Dalby also said that the figures provided by NBN Co don’t demonstrate the demands of end-users, pointing to the needs of small businesses – which generally need higher upload speeds more than higher download speeds – as an example.

“To do absolute numbers is almost meaningless because small businesses are not interested in the download bandwidth – what they’re buying is the 40 Mbps upload,” Dalby said.

Dalby used this argument to explain why providers should be allowed to design their own plans, and shouldn’t be restricted to the wholesale plans NBN Co currently offers.

“NBN Co can only see one thing: people downloading songs,” Dalby said.

“Let us make the call on what the product looks like. Give us wholesale access and we’ll build a product in line with the market.
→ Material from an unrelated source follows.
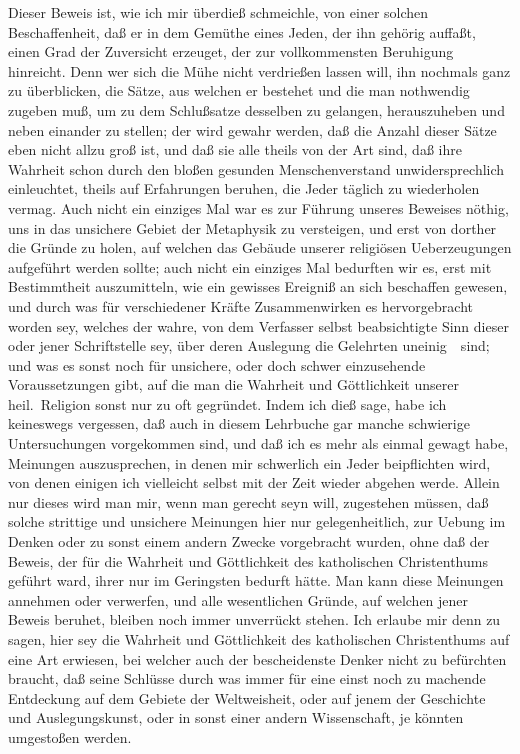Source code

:\begin{aufza}
\item Dieser Beweis ist, wie ich mir überdieß schmeichle, von einer solchen Beschaffenheit, daß er in dem Gemüthe eines Jeden, der ihn gehörig auffaßt, einen Grad der Zuversicht erzeuget, der zur vollkommensten Beruhigung hinreicht. Denn wer sich die Mühe nicht verdrießen lassen will, ihn nochmals ganz zu überblicken, die Sätze, aus welchen er bestehet und die man nothwendig zugeben muß, um zu dem Schlußsatze desselben zu gelangen, herauszuheben und neben einander zu stellen; der wird gewahr werden, daß die Anzahl dieser Sätze eben nicht allzu groß ist, und daß sie alle theils von der Art sind, daß ihre Wahrheit schon durch den bloßen gesunden Menschenverstand unwidersprechlich einleuchtet, theils auf Erfahrungen beruhen, die Jeder täglich zu wiederholen vermag. Auch nicht ein einziges Mal war es zur Führung unseres Beweises nöthig, uns in das unsichere Gebiet der Metaphysik zu versteigen, und erst von dorther die Gründe zu holen, auf welchen das Gebäude unserer religiösen Ueberzeugungen aufgeführt werden sollte; auch nicht ein einziges Mal bedurften wir es, erst mit Bestimmtheit auszumitteln, wie ein gewisses Ereigniß an sich beschaffen gewesen, und durch was für verschiedener Kräfte Zusammenwirken es hervorgebracht worden sey, welches der wahre, von dem Verfasser selbst beabsichtigte Sinn dieser oder jener Schriftstelle sey, über deren Auslegung die Gelehrten uneinig~\ sind; und was es sonst noch für unsichere, oder doch schwer einzusehende Voraussetzungen gibt, auf die man die Wahrheit und Göttlichkeit unserer heil.\ Religion sonst nur zu oft gegründet. Indem ich dieß sage, habe ich keineswegs vergessen, daß auch in diesem Lehrbuche gar manche schwierige Untersuchungen vorgekommen sind, und daß ich es mehr als einmal gewagt habe, Meinungen auszusprechen, in denen mir schwerlich ein Jeder beipflichten wird, von denen einigen ich vielleicht selbst mit der Zeit wieder abgehen werde. Allein nur dieses wird man mir, wenn man gerecht seyn will, zugestehen müssen, daß solche strittige und unsichere Meinungen hier nur gelegenheitlich, zur Uebung im Denken oder zu sonst einem andern Zwecke vorgebracht wurden, ohne daß der Beweis, der für die Wahrheit und Göttlichkeit des katholischen Christenthums geführt ward, ihrer nur im Geringsten bedurft hätte. Man kann diese Meinungen annehmen oder verwerfen, und alle wesentlichen Gründe, auf welchen jener Beweis beruhet, bleiben noch immer unverrückt stehen. Ich erlaube mir denn zu sagen, hier sey die Wahrheit und Göttlichkeit des katholischen Christenthums auf eine Art erwiesen, bei welcher auch der bescheidenste Denker nicht zu befürchten braucht, daß seine Schlüsse durch was immer für eine einst noch zu machende Entdeckung auf dem Gebiete der Weltweisheit, oder auf jenem der Geschichte und Auslegungskunst, oder in sonst einer andern Wissenschaft, je könnten umgestoßen werden.
\end{aufza}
NBN Co doesn’t connect with retail users so for them to design the product is just dopey.”

Dalby had elaborated on this point at an NBN Senate Estimates hearing in Perth in January, when he likened NBN Co to an orange farmer who only allowed his oranges to be used for juice.

“We might want to make marmalade,” Dalby said.

“Why does NBN Co care what our products look like at the retail level? They shouldn’t. They should just supply the raw feed and let us succeed and fail on our own merits – knowing our customers and market.”